Starting this weekend, she will be on the field as the best women soccer players on the planet meet for the World Cup in Canada.

The Wisconsin native will be the one with the whistle.

"When I started as a referee it was just a summer job in high school, and I never imagined any of this could happen. But over the last five years it's been a goal and a dream to go to the World Cup," Domka said in a recent phone interview before leaving for Canada.

She's one of 29 referees, and the only representative from the United States, selected for the Women's World Cup. Under FIFA rules, only female referees are assigned to women's tournaments and only male referees handle men's tournaments.

This year's tournament features 52 matches in six Canadian cities with the championship game on July 5 in Vancouver.

Domka, 35, grew up in Stevens Point and was a defender on the Wisconsin-Stevens Point women's soccer team, which in her senior year advanced into the women's NCAA Division III Final Four in 2000. That year she was a D-III first-team All-America.

Four years later, Domka became the first female to officiate a Milwaukee Wave game.

She steadily rose through the officiating ranks until becoming a FIFA international assistant referee — the officials with flags on the sidelines — in 2007 and '08. She has been a FIFA referee on the field since 2009, becoming the 10th FIFA-certified international referee and third female in the U.S. She has worked as a referee in the National Women's Soccer League and in Portugal at the Algarve Cup in 2012 and '13.

Before the World Cup, she officiated at the past two FIFA U-20 Women's World Cups, in Japan in 2012 and Canada last year.

The competition in Japan "was the first time I had done a World Cup tournament. That was the first time I thought the full Women's World Cup would be a possibility," she said.

Though she's making quite a name for herself as a referee, Domka has been a longtime Spanish teacher at Union Grove High School, south of Milwaukee. Her students organized a small party shortly before she left for Canada.

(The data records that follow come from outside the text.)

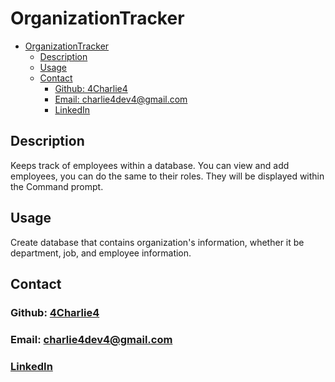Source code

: # OrganizationTracker

- [OrganizationTracker](#organizationtracker)
  - [Description](#description)
  - [Usage](#usage)
  - [Contact](#contact)
    - [Github: 4Charlie4](#github-4charlie4)
    - [Email: charlie4dev4@gmail.com](#email-charlie4dev4gmailcom)
    - [LinkedIn](#linkedin)

## Description
Keeps track of employees within a database. You can view and add employees, you can do the same to their roles.
They will be displayed within the Command prompt.

## Usage
Create database that contains organization's  information, whether it be department, job, and employee information.

## Contact

### Github: [4Charlie4](https://github.com/4Charlie4)
### Email: charlie4dev4@gmail.com
### [LinkedIn](https://www.linkedin.com/in/charliedev4/)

At the Women's World Cup, she won't know her assignments until 48 hours before game time and like all referees, she will not officiate a match involving her home country. Her parents in Stevens Point, whom she calls her biggest fans, will have to watch her games on TV because they can't travel on short notice to wherever she is sent.

Playing soccer for so many years helped her become a better referee, Domka said, making it easier to understand aspects of the game from a player's viewpoint. And there isn't much difference when officiating a men's or women's game.

"I think players will always try to see what they can gain from the referee," she said. "I'm not sure I'm any different in that respect. Certainly players will try to adjust my viewpoint at times, but I don't think that's because I'm a woman."